RTMobile: Beyond Real-Time Mobile Acceleration of RNNs for Speech Recognition
This work addresses the challenge of efficient RNN deployment for speech recognition on mobile devices, offering a practical solution with significant performance improvements.
The authors tackled the problem of accelerating RNN inference for speech recognition on mobile devices by proposing RTMobile, which uses block-based pruning and compiler optimizations to achieve real-time performance with improved accuracy and energy efficiency, such as a 40x gain over prior FPGA work.

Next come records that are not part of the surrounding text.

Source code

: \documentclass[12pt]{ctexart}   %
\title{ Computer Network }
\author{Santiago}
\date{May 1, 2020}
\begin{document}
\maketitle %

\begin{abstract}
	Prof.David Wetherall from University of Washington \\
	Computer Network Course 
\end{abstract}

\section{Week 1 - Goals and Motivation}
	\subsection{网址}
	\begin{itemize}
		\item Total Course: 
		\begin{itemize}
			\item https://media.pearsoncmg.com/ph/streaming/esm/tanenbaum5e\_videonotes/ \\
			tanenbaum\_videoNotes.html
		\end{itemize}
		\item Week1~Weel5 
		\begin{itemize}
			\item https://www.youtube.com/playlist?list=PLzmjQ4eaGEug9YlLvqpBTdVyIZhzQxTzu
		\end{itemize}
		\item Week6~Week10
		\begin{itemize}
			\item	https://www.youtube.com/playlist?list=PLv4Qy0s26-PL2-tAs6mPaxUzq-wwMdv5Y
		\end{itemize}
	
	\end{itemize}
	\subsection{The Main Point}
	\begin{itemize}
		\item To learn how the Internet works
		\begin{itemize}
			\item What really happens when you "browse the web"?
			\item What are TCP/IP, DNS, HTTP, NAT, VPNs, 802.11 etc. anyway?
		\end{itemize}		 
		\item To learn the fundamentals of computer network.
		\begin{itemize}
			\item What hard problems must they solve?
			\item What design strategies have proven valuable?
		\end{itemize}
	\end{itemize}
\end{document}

Recurrent neural networks (RNNs) based automatic speech recognition has nowadays become prevalent on mobile devices such as smart phones. However, previous RNN compression techniques either suffer from hardware performance overhead due to irregularity or significant accuracy loss due to the preserved regularity for hardware friendliness. In this work, we propose RTMobile that leverages both a novel block-based pruning approach and compiler optimizations to accelerate RNN inference on mobile devices. Our proposed RTMobile is the first work that can achieve real-time RNN inference on mobile platforms. Experimental results demonstrate that RTMobile can significantly outperform existing RNN hardware acceleration methods in terms of inference accuracy and time. Compared with prior work on FPGA, RTMobile using Adreno 640 embedded GPU on GRU can improve the energy-efficiency by about 40$\times$ while maintaining the same inference time.